Some birth photographers like to work without a flash. I, myself, also prefer shooting in natural light. Sometimes, however, it is just too dark to reasonably do so. Laboring women tend to prefer it dark, so a lot of the time a flash comes to the rescue. I have two Nissin Di700A flashes with extra battery cases. I also keep with me the “black foamy thing”. There is a video explaining it, along with other info about using flash photography at births, that you can watch here. Basically, it is a piece of black foam that you rubber band around the end of your flash in order to better direct the light to where you want it to go. I always pack plenty of extra rubber bands.

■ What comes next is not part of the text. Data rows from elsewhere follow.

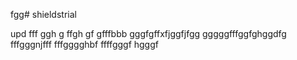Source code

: fgg# shieldstrial

upd
fff
ggh
g
ffgh
gf
gfffbbb
gggfgffхfjggfjfgg
gggggfffggfghggdfg
fffgggnjfff
fffgggghbf
ffffgggf
hgggf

The rest of what I bring is basically all backup equipment for emergencies. I have two fully charged extra camera batteries, along with about fifty AAs for camera and flash battery backups. I also bring along my camera battery charger. The last backup item I bring is extra camera storage. I have two large SD cards ready to go. One of the most essential items in my bag is my shot list. It is a comprehensive list of all the shots I need to take, including any requests from the parents. If you are good enough to keep all of that in your head then kudos, but I am forgetful and need that little bit of extra help.

Personal Items

Canvas Bag


This kind of bag has been my go-to for years. It is so convenient. It is large enough to fit everything I need. The downside is that there are no pockets, and I do love pockets, but other than that it is a great bag.

Personal Effects


Here is the list of the personal items that I pack in my bag.

  • Comfy clothes and closed-toe shoes, along with extra socks. You might not be at home when you are called to a birth, so you want to make sure you have something to wear. The extra socks are because at home births, your socks could get wet if there is a birthing tub and you want to have a fresh pair.
  • A jacket. Birthing mothers like it cold! And for me, I’m always cold, so a jacket is a must.
  • Toiletries: deodorant, toothbrush, toothpaste, flossers, extra hair ties. You never know how long a birth is going to go, so you want to make sure you are ready to be there for the long haul.
  • Hand sanitizer
  • Extra contacts (or your glasses if you wear those)
  • Pain reliever
  • Water bottle
  • Snacks. I bring a variety of snacks and also meal replacement bars.
  • Book

  • Tablet or Laptop for work or play, depending on your preference and how long the birth is.
  • Charging cables for your phone, tablet, laptop, etc.
  • Cash. You might not think you need it because you’ll just bring your wallet, but when you are rushing out the door it is easy to forget. And you definitely want it for food at the hospital, or parking, or whatever else you might need.

It should be no surprise to you that I am an over-packer. But I figure that the little bit of extra effort to carry more stuff could prevent a really big problem in the future. So I overpack. I compiled all of this stuff together using lists from dozens of other photographers, bringing what I thought was important and leaving out the things that weren’t. I hope this list will be helpful for you as you fill up your birth photography bag. Or bags is probably more accurate.